To give him credit, up to a point, Bernardus Cornelis Adriana Margriet “Ben” van Beurden may be angling for a prestigious job with, say, the UN after he leaves Shell with his pockets full. Or merely to increase his access to elite social gatherings in which climate alarmism is a must-have accessory, now that he no longer has the grubby task of running and defending an oil company.
As Wikipedia notes snarkily:
“During his tenure as head of Shell, the company was ordered by a Netherlands court to reduce its carbon emissions by 45% by 2030. Van Beurden described the ruling as ‘unreasonable’ and said the company had no intentions to meet the court-ordered climate targets. At the same time, Shell’s profits were rising sharply, the company raised its dividend by almost 40%, and kickstarted share buybacks worth $2 billion.”
Or maybe he’s just trying to keep the torches and pitchforks at the gate. But as Winston Churchill said of appeasers in 1940, “Each one hopes that if he feeds the crocodile enough, the crocodile will eat him last.

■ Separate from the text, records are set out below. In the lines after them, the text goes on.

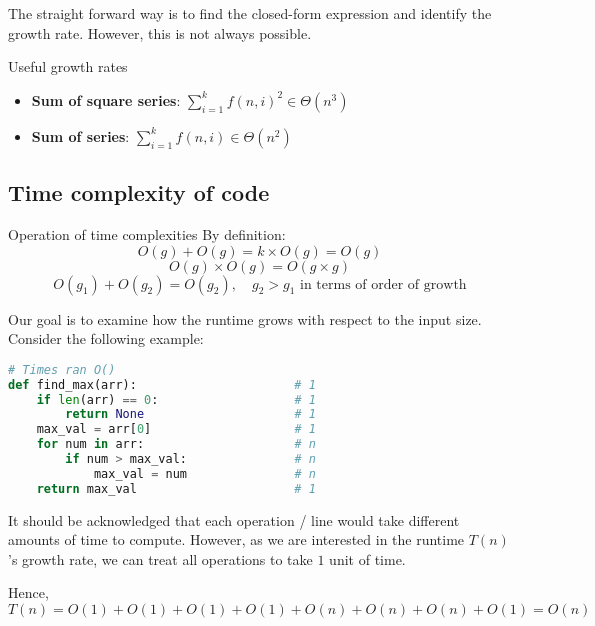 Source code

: The straight forward way is to find the closed-form expression and identify the growth rate. However, this is not always possible.

\begin{knBox}
    {Useful growth rates}
    \begin{itemize}
        \item \textbf{Sum of square series}: $\sum_{i=1}^{k}f(n, i)^2\in \Theta(n^3)$
        \item \textbf{Sum of series}: $\sum_{i=1}^{k}f(n, i)\in \Theta(n^2)$
    \end{itemize}
\end{knBox}

\subsection{Time complexity of code}

\begin{knBox}
    {Operation of time complexities}
    By definition:
    \[O(g)+O(g)=k\times O(g)=O(g)\]
    \[O(g)\times O(g)=O(g\times g)\]
    \[O(g_1)+O(g_2)=O(g_2),\quad g_2 > g_1\text{ in terms of order of growth}\]
\end{knBox}

Our goal is to examine how the runtime grows with respect to the input size. Consider the following example:

\begin{lstlisting}[language=Python]
                                        # Times ran O()
def find_max(arr):                      # 1
    if len(arr) == 0:                   # 1
        return None                     # 1
    max_val = arr[0]                    # 1
    for num in arr:                     # n
        if num > max_val:               # n
            max_val = num               # n
    return max_val                      # 1
\end{lstlisting}

It should be acknowledged that each operation / line would take different amounts of time to compute. However, as we are interested in the runtime $T(n)$'s growth rate, we can treat all operations to take $1$ unit of time.

Hence, $T(n)=O(1)+O(1)+O(1)+O(1)+O(n)+O(n)+O(n)+O(1)=O(n)$

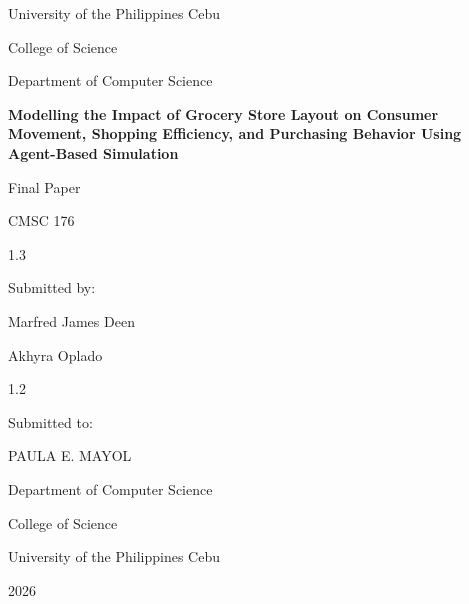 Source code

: \documentclass[12pt]{article}
\begin{document}
\begin{titlepage}
\centering

\vspace*{0.6in}

{\Large University of the Philippines Cebu\par}
\vspace{0.15in}
{\large College of Science\par}
{\large Department of Computer Science\par}

\vfill

{\bfseries\LARGE Modelling the Impact of Grocery Store Layout on Consumer Movement, Shopping Efficiency, and Purchasing Behavior Using Agent-Based Simulation\par}

\vfill

{\large Final Paper\par}
\vspace{0.2in}
{\large CMSC 176\par}

\vfill

\begin{spacing}{1.3}
{\large Submitted by:\par}
\vspace{0.15in}
{\Large Marfred James Deen\par}
{\Large Akhyra Oplado\par}
\end{spacing}

\vfill

\begin{spacing}{1.2}
{\large Submitted to:\par}
\vspace{0.15in}
{\Large PAULA E. MAYOL\par}
{\large Department of Computer Science\par}
{\large College of Science\par}
{\large University of the Philippines Cebu\par}
\end{spacing}

\vfill

{\large 2026\par}

\end{titlepage}
\end{document}
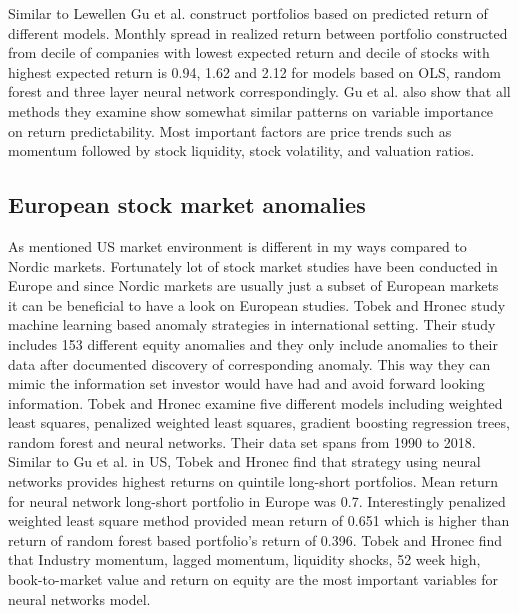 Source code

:\documentclass{article}
\begin{document}

Similar to Lewellen \citeyear{lewellen2015} Gu et al. construct portfolios based on predicted return of different models. Monthly spread in realized return between portfolio constructed from decile of companies with lowest expected return and decile of stocks with highest expected return \footnotemark is 0.94, 1.62 and 2.12 for models based on OLS, random forest and three layer neural network correspondingly. Gu et al. also show that all methods they examine show somewhat similar patterns on variable importance on return predictability. Most important factors are price trends such as momentum followed by stock liquidity, stock volatility, and valuation ratios.


\subsection{European stock market anomalies}\label{EuropeanStockMarketAnomalies}
As mentioned US market environment is different in my ways compared to Nordic markets. Fortunately lot of stock market studies have been conducted in Europe and since Nordic markets are usually just a subset of European markets it can be beneficial to have a look on European studies. Tobek and Hronec \citeyear{TOBEK2021100588} study machine learning based anomaly strategies in international setting. Their study includes 153 different equity anomalies and they only include anomalies to their data after documented discovery of corresponding anomaly. This way they can mimic the information set investor would have had and avoid forward looking information. Tobek and Hronec examine five different models including weighted least squares, penalized weighted least squares, gradient boosting regression trees, random forest and neural networks. Their data set spans from 1990 to 2018. Similar to Gu et al. \citeyear{guetal} in US, Tobek and Hronec find that strategy using neural networks provides highest returns on quintile long-short portfolios. Mean return for neural network long-short portfolio in Europe was 0.7. Interestingly penalized weighted least square method provided mean return of 0.651 which is higher than return of random forest based portfolio's return of 0.396. Tobek and Hronec find that Industry momentum, lagged momentum, liquidity shocks, 52 week high, book-to-market value and return on equity are the most important variables for neural networks model.\footnotemark
\end{document}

All of them hope that the storm will pass before their turn comes to be devoured.”
For van Beurden it may work out, as eight million Euros a year will buy a lot of earplugs to keep out the screams of shareholders. But they might want to ask whether this man really has their best interests at heart, or head. As for Denmark forking over 100 million Danish crowns (which sounds generous until you realize it’s just €13.4 million, or that not one crown went to an actual poor country) for “loss and damage’ compensation for those in the most climate vulnerable regions of the world”, well, they of all nations shouldn’t need to be reminded what Kipling said about Danegeld.
“You cannot have a market that behaves in such a way... that is going to damage a significant part of society”.
No, and they don't. The defining characteristic of a market is voluntary exchange, and where exchange is voluntary it must benefit all parties to it or it won't take place. If energy supply is damaging a significant part of society, it can only be the result of a natural disaster or governments fiddling with the incentives. Clearly, in the present instance, the damage stems from governments messing with incentives.